[Listed records]

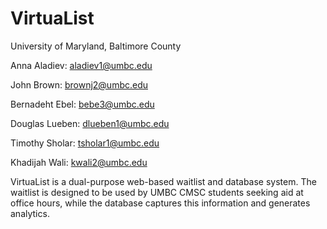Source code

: # VirtuaList


University of Maryland, Baltimore County


Anna Aladiev: aladiev1@umbc.edu

John Brown: brownj2@umbc.edu

Bernadeht Ebel: bebe3@umbc.edu

Douglas Lueben: dlueben1@umbc.edu

Timothy Sholar: tsholar1@umbc.edu

Khadijah Wali: kwali2@umbc.edu

VirtuaList is a dual-purpose web-based waitlist and database system. The waitlist is designed to be used by UMBC CMSC students seeking aid at office hours, while the database captures this information and generates analytics.
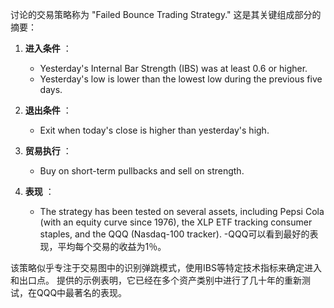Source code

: 讨论的交易策略称为 "Failed Bounce Trading Strategy." 这是其关键组成部分的摘要：

1. **进入条件** ：
   - Yesterday's Internal Bar Strength (IBS) was at least 0.6 or higher.
   - Yesterday's low is lower than the lowest low during the previous five days.

2. **退出条件** ：
   - Exit when today's close is higher than yesterday's high.

3. **贸易执行** ：
   - Buy on short-term pullbacks and sell on strength.

4. **表现** ：
   - The strategy has been tested on several assets, including Pepsi Cola (with an equity curve since 1976), the XLP ETF tracking consumer staples, and the QQQ (Nasdaq-100 tracker).
   -QQQ可以看到最好的表现，平均每个交易的收益为1％。

该策略似乎专注于交易图中的识别弹跳模式，使用IBS等特定技术指标来确定进入和出口点。 提供的示例表明，它已经在多个资产类别中进行了几十年的重新测试，在QQQ中最著名的表现。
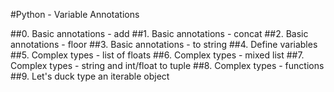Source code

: 
#Python - Variable Annotations

##0. Basic annotations - add
##1. Basic annotations - concat
##2. Basic annotations - floor
##3. Basic annotations - to string
##4. Define variables
##5. Complex types - list of floats
##6. Complex types - mixed list
##7. Complex types - string and int/float to tuple
##8. Complex types - functions
##9. Let's duck type an iterable object
##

[/Listed records]

§ The task:
Send back the data above word for word, with the pictures left out.

§ Exercise output:
Source code

: # VirtuaList


University of Maryland, Baltimore County


Anna Aladiev: aladiev1@umbc.edu

John Brown: brownj2@umbc.edu

Bernadeht Ebel: bebe3@umbc.edu

Douglas Lueben: dlueben1@umbc.edu

Timothy Sholar: tsholar1@umbc.edu

Khadijah Wali: kwali2@umbc.edu

VirtuaList is a dual-purpose web-based waitlist and database system. The waitlist is designed to be used by UMBC CMSC students seeking aid at office hours, while the database captures this information and generates analytics.
Source code

: 讨论的交易策略称为 "Failed Bounce Trading Strategy." 这是其关键组成部分的摘要：

1. **进入条件** ：
   - Yesterday's Internal Bar Strength (IBS) was at least 0.6 or higher.
   - Yesterday's low is lower than the lowest low during the previous five days.

2. **退出条件** ：
   - Exit when today's close is higher than yesterday's high.

3. **贸易执行** ：
   - Buy on short-term pullbacks and sell on strength.

4. **表现** ：
   - The strategy has been tested on several assets, including Pepsi Cola (with an equity curve since 1976), the XLP ETF tracking consumer staples, and the QQQ (Nasdaq-100 tracker).
   -QQQ可以看到最好的表现，平均每个交易的收益为1％。

该策略似乎专注于交易图中的识别弹跳模式，使用IBS等特定技术指标来确定进入和出口点。 提供的示例表明，它已经在多个资产类别中进行了几十年的重新测试，在QQQ中最著名的表现。
Source code

: 
#Python - Variable Annotations

##0. Basic annotations - add
##1. Basic annotations - concat
##2. Basic annotations - floor
##3. Basic annotations - to string
##4. Define variables
##5. Complex types - list of floats
##6. Complex types - mixed list
##7. Complex types - string and int/float to tuple
##8. Complex types - functions
##9. Let's duck type an iterable object
##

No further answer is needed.